Start of DATA FOR THIS EXERCISE

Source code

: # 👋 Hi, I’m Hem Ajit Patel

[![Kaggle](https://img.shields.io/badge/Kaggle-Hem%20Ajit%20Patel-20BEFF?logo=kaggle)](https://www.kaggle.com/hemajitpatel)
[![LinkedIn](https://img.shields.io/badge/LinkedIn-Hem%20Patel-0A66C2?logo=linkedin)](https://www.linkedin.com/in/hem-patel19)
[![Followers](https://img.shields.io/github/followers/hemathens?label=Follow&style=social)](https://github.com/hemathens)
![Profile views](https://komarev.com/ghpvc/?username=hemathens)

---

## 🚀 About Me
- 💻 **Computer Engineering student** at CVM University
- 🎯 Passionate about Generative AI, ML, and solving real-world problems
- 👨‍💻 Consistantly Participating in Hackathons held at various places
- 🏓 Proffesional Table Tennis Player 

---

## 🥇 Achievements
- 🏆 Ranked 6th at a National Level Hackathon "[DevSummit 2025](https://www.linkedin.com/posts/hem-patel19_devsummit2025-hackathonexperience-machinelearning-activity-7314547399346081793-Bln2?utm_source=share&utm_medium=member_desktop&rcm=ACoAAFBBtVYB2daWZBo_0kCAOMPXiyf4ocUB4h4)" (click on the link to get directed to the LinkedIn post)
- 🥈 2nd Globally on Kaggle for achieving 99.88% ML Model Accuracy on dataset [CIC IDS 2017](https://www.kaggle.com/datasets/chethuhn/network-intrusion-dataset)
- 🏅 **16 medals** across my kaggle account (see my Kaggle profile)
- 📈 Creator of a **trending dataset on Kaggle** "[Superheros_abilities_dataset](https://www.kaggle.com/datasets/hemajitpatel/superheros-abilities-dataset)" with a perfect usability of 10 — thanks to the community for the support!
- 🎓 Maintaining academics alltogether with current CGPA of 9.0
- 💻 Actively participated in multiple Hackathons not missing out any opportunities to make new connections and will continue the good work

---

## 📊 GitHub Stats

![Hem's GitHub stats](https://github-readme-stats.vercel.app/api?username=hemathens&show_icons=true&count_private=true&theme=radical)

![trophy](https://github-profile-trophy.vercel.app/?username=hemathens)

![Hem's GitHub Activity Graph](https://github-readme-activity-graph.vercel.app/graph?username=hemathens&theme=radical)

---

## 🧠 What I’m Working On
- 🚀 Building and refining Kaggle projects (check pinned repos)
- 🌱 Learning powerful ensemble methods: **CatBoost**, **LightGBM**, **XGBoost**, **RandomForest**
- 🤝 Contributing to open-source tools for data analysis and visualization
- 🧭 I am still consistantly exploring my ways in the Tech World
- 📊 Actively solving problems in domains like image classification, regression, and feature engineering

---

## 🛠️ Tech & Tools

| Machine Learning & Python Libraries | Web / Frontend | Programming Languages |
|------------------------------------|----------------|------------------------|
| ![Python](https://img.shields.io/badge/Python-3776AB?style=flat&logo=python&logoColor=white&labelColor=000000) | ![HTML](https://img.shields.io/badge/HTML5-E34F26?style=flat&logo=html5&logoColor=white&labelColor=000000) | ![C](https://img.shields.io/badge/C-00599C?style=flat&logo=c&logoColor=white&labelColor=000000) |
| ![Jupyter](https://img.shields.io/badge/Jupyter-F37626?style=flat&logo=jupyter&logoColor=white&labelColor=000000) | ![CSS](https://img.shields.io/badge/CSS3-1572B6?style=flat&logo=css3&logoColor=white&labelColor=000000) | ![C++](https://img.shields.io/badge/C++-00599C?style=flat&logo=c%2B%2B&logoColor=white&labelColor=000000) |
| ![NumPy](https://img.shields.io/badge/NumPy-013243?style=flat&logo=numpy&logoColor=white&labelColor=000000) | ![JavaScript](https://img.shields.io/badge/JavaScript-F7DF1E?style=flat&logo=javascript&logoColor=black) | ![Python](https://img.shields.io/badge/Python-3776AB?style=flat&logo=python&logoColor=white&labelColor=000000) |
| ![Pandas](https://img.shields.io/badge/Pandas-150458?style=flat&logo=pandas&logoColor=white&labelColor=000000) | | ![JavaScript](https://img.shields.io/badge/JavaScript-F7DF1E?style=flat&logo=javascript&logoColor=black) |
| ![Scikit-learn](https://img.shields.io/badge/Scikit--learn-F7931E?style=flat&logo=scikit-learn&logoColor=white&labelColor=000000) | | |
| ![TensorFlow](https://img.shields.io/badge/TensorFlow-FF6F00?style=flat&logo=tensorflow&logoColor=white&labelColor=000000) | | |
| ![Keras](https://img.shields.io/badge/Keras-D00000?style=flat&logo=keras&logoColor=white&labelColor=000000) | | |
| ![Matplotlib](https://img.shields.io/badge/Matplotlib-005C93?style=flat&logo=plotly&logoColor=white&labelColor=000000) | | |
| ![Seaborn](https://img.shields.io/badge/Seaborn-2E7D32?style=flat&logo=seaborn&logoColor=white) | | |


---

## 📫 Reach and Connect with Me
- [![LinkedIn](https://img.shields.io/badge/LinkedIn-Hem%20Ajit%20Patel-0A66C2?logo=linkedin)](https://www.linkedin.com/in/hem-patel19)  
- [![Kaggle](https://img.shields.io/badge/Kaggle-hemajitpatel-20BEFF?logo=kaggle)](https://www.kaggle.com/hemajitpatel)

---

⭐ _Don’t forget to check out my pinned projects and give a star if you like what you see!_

End of DATA FOR THIS EXERCISE

#### TASK DESCRIPTION:
Output the data above exactly, please, line for line.

#### ANSWER TO THE EXERCISE:
Source code

: # 👋 Hi, I’m Hem Ajit Patel

[![Kaggle](https://img.shields.io/badge/Kaggle-Hem%20Ajit%20Patel-20BEFF?logo=kaggle)](https://www.kaggle.com/hemajitpatel)
[![LinkedIn](https://img.shields.io/badge/LinkedIn-Hem%20Patel-0A66C2?logo=linkedin)](https://www.linkedin.com/in/hem-patel19)
[![Followers](https://img.shields.io/github/followers/hemathens?label=Follow&style=social)](https://github.com/hemathens)
![Profile views](https://komarev.com/ghpvc/?username=hemathens)

---

## 🚀 About Me
- 💻 **Computer Engineering student** at CVM University
- 🎯 Passionate about Generative AI, ML, and solving real-world problems
- 👨‍💻 Consistantly Participating in Hackathons held at various places
- 🏓 Proffesional Table Tennis Player 

---

## 🥇 Achievements
- 🏆 Ranked 6th at a National Level Hackathon "[DevSummit 2025](https://www.linkedin.com/posts/hem-patel19_devsummit2025-hackathonexperience-machinelearning-activity-7314547399346081793-Bln2?utm_source=share&utm_medium=member_desktop&rcm=ACoAAFBBtVYB2daWZBo_0kCAOMPXiyf4ocUB4h4)" (click on the link to get directed to the LinkedIn post)
- 🥈 2nd Globally on Kaggle for achieving 99.88% ML Model Accuracy on dataset [CIC IDS 2017](https://www.kaggle.com/datasets/chethuhn/network-intrusion-dataset)
- 🏅 **16 medals** across my kaggle account (see my Kaggle profile)
- 📈 Creator of a **trending dataset on Kaggle** "[Superheros_abilities_dataset](https://www.kaggle.com/datasets/hemajitpatel/superheros-abilities-dataset)" with a perfect usability of 10 — thanks to the community for the support!
- 🎓 Maintaining academics alltogether with current CGPA of 9.0
- 💻 Actively participated in multiple Hackathons not missing out any opportunities to make new connections and will continue the good work

---

## 📊 GitHub Stats

![Hem's GitHub stats](https://github-readme-stats.vercel.app/api?username=hemathens&show_icons=true&count_private=true&theme=radical)

![trophy](https://github-profile-trophy.vercel.app/?username=hemathens)

![Hem's GitHub Activity Graph](https://github-readme-activity-graph.vercel.app/graph?username=hemathens&theme=radical)

---

## 🧠 What I’m Working On
- 🚀 Building and refining Kaggle projects (check pinned repos)
- 🌱 Learning powerful ensemble methods: **CatBoost**, **LightGBM**, **XGBoost**, **RandomForest**
- 🤝 Contributing to open-source tools for data analysis and visualization
- 🧭 I am still consistantly exploring my ways in the Tech World
- 📊 Actively solving problems in domains like image classification, regression, and feature engineering

---

## 🛠️ Tech & Tools

| Machine Learning & Python Libraries | Web / Frontend | Programming Languages |
|------------------------------------|----------------|------------------------|
| ![Python](https://img.shields.io/badge/Python-3776AB?style=flat&logo=python&logoColor=white&labelColor=000000) | ![HTML](https://img.shields.io/badge/HTML5-E34F26?style=flat&logo=html5&logoColor=white&labelColor=000000) | ![C](https://img.shields.io/badge/C-00599C?style=flat&logo=c&logoColor=white&labelColor=000000) |
| ![Jupyter](https://img.shields.io/badge/Jupyter-F37626?style=flat&logo=jupyter&logoColor=white&labelColor=000000) | ![CSS](https://img.shields.io/badge/CSS3-1572B6?style=flat&logo=css3&logoColor=white&labelColor=000000) | ![C++](https://img.shields.io/badge/C++-00599C?style=flat&logo=c%2B%2B&logoColor=white&labelColor=000000) |
| ![NumPy](https://img.shields.io/badge/NumPy-013243?style=flat&logo=numpy&logoColor=white&labelColor=000000) | ![JavaScript](https://img.shields.io/badge/JavaScript-F7DF1E?style=flat&logo=javascript&logoColor=black) | ![Python](https://img.shields.io/badge/Python-3776AB?style=flat&logo=python&logoColor=white&labelColor=000000) |
| ![Pandas](https://img.shields.io/badge/Pandas-150458?style=flat&logo=pandas&logoColor=white&labelColor=000000) | | ![JavaScript](https://img.shields.io/badge/JavaScript-F7DF1E?style=flat&logo=javascript&logoColor=black) |
| ![Scikit-learn](https://img.shields.io/badge/Scikit--learn-F7931E?style=flat&logo=scikit-learn&logoColor=white&labelColor=000000) | | |
| ![TensorFlow](https://img.shields.io/badge/TensorFlow-FF6F00?style=flat&logo=tensorflow&logoColor=white&labelColor=000000) | | |
| ![Keras](https://img.shields.io/badge/Keras-D00000?style=flat&logo=keras&logoColor=white&labelColor=000000) | | |
| ![Matplotlib](https://img.shields.io/badge/Matplotlib-005C93?style=flat&logo=plotly&logoColor=white&labelColor=000000) | | |
| ![Seaborn](https://img.shields.io/badge/Seaborn-2E7D32?style=flat&logo=seaborn&logoColor=white) | | |


---

## 📫 Reach and Connect with Me
- [![LinkedIn](https://img.shields.io/badge/LinkedIn-Hem%20Ajit%20Patel-0A66C2?logo=linkedin)](https://www.linkedin.com/in/hem-patel19)  
- [![Kaggle](https://img.shields.io/badge/Kaggle-hemajitpatel-20BEFF?logo=kaggle)](https://www.kaggle.com/hemajitpatel)

---

⭐ _Don’t forget to check out my pinned projects and give a star if you like what you see!_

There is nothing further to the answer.